He has been off the job for more than a year, but a high-ranking Braintree firefighter is still collecting his nearly six-figure salary, the NBC10 Boston Investigators have learned.
Town leaders placed Lt. Kevin MacAleese on paid leave when a criminal case surfaced against the veteran firefighter in December 2018.
However, even though the case was resolved last February, MacAleese is still being paid to stay at home, a taxpayer tab that is rapidly approaching $100,000.
Several Braintree firefighters told NBC10 Boston they have no idea why MacAleese’s employment status hasn’t changed. Other than saying they are in the midst of an internal investigation, town leaders did not provide any additional details about the situation.
Court Documents Detail Call for Help
On Dec. 13, 2018, a woman called Whitman police and told them she feared for her safety.
When an officer arrived at her home, he could hear a man — later identified as MacAleese — threatening her woman over the phone, according to records filed by Whitman police in court.
Moments later, police say, the officer watched as MacAleese slowly drove by the woman’s house in his vehicle. Police pulled the firefighter over a few blocks away and later charged him with threatening to murder her.
“He told me he was going to hurt me, torture me, bury me and beat my husband up,” the woman wrote in a request for an emergency restraining order. “These threats have increased over the past couple of months and I have been fearful for my family.”
In Brockton District Court last February, MacAleese admitted to sufficient facts, essentially acknowledging there was enough evidence to convict him. The judge continued his case without a finding for one year, meaning if he stays out of trouble, the case will be dismissed.
“You’re agreeing with the government’s presentation that you made a threat to do bodily harm to that woman. Do you understand that?” the judge asked Macaleese during the plea.
“Yes, your honor,” he replied.
Conditions of his probation included staying away from the victim and to getting substance abuse treatment.
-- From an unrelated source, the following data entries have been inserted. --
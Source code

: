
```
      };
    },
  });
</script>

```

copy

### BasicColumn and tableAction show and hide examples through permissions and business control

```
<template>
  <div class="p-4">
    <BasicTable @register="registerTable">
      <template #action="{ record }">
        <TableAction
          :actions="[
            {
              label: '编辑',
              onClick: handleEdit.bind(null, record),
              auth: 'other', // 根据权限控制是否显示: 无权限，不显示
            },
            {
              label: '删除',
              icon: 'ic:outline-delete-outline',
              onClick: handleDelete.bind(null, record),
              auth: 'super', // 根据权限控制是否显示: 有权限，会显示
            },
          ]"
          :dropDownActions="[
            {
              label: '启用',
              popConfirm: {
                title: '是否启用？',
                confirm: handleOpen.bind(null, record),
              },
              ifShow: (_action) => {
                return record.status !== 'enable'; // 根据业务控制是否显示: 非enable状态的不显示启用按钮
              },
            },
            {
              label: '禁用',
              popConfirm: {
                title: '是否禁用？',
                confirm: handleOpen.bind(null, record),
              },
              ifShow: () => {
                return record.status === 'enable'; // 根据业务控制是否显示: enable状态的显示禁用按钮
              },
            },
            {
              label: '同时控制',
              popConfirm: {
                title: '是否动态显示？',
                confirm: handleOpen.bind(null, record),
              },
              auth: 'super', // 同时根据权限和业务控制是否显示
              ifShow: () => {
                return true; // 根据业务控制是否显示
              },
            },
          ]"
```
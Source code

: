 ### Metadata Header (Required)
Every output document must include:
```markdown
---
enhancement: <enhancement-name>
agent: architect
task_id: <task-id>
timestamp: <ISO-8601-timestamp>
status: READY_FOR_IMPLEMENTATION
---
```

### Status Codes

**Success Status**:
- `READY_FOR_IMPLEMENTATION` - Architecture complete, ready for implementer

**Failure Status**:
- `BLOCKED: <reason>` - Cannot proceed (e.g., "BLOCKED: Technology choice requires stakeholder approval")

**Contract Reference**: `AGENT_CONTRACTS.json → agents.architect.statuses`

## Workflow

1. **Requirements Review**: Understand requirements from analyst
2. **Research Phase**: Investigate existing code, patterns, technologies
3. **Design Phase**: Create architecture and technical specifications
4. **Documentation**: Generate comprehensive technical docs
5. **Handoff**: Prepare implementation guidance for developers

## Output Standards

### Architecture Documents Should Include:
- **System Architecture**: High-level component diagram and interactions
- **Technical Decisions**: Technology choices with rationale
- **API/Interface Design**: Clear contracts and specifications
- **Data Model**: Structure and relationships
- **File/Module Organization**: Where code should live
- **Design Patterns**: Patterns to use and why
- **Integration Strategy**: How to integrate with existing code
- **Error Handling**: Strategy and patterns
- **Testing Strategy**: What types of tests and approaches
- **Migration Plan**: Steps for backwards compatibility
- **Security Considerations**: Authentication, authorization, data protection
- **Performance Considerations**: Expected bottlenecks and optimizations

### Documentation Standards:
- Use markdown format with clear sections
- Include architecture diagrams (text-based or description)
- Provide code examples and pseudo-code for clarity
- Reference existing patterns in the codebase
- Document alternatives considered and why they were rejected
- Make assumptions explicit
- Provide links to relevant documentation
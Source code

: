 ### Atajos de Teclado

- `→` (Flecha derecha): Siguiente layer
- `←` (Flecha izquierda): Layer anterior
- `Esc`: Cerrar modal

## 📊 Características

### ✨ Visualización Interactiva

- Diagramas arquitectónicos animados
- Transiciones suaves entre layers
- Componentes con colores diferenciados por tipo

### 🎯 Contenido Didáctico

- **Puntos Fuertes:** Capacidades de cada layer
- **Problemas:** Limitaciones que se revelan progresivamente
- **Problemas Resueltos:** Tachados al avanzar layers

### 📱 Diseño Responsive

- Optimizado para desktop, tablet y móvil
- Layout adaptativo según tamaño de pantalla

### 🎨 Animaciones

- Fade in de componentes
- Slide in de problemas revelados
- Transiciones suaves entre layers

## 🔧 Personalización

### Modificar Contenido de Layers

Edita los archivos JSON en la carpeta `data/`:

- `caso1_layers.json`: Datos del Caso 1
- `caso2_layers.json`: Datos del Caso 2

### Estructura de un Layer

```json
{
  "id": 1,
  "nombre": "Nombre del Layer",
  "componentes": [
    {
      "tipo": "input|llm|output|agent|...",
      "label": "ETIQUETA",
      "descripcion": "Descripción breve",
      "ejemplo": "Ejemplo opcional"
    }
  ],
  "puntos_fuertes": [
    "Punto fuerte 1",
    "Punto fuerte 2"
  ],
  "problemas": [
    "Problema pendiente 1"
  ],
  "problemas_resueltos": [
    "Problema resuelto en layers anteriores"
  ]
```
According to court audio of the hearing, MacAleese also had a separate case continued without a finding in 2003 after he’d been charged with assault and battery and resisting arrest.
Town Hires Private Firm to Investigate
After getting a tip, NBC10 Boston inquired about MacAleese’s employment status in late October. Town leaders confirmed the lieutenant with an $89,000 annual salary remained on paid administrative leave.
A couple weeks later, NBC10 Boston learned town leaders signed a contract with a private firm called Prezza Consulting, LLC to conduct a personnel investigation of MacAleese, according to a copy of the document NBC10 Boston obtained via public records request.
Nicole Taub, the town solicitor and interim chief of staff for Mayor Charles Kokoros, said state law and the union collective bargaining agreement require MacAleese to remain on leave during a pending investigation.
Taub said she could not answer specific questions about the probe or why town leaders waited so many months to hire the private firm.
“In order to protect the integrity of the ongoing internal investigation, the Town is unable to provide a comment regarding Lieutenant MacAleese or his current employment status,” Taub wrote in a statement. “The Town is working diligently to complete its investigation within these parameters.”
MacAleese did not respond to phone calls or a visit to his Braintree home. His lawyer declined to comment when reached on the phone and no one from the Braintree Firefighters Association responded to a message left on the union’s voicemail.
‘It’s Like You’re Playing With Someone Else’s Money’
The issue of paid administrative leave can add up to big bucks for Massachusetts cities and towns.
In Boston, for instance, an NBC10 Boston investigation found taxpayers had shelled out roughly $5 million over a three-year period for employees paid to stay home while facing criminal charges or under internal investigation.
“I think in the government sector, it’s like you’re playing with someone else’s money,” said Greg Sullivan, the research director at the Pioneer Institute and former Massachusetts Inspector General. “I think it sends a message to taxpayers that the officials involved are very happy to allow their money to be squandered.”
Firefighters in Braintree are eligible to retire with a maximum pension after they reach age 55 and put in 32 years of service. Pensioners then receive an annual retirement benefit equal to 80 percent of their average salary over a three-year period.
Employees can also “buy back” up to four years of military service to use toward creditable public service, meaning they can qualify for a full pension, even if they retire shy of 32 years of service with the fire department, according to the director the Braintree Retirement System.
MacAleese was hired in July 1989 and turns 55 this month. With military service on his record and about three decades of service to the town, he could be eligible to receive a full pension if he retires.
“The timing tells the story here,” Sullivan said. “The Town was basically allowing the person to ride out his time and collect his full pay until he got to retirement. That is, until you and your team started to ask questions and investigate.”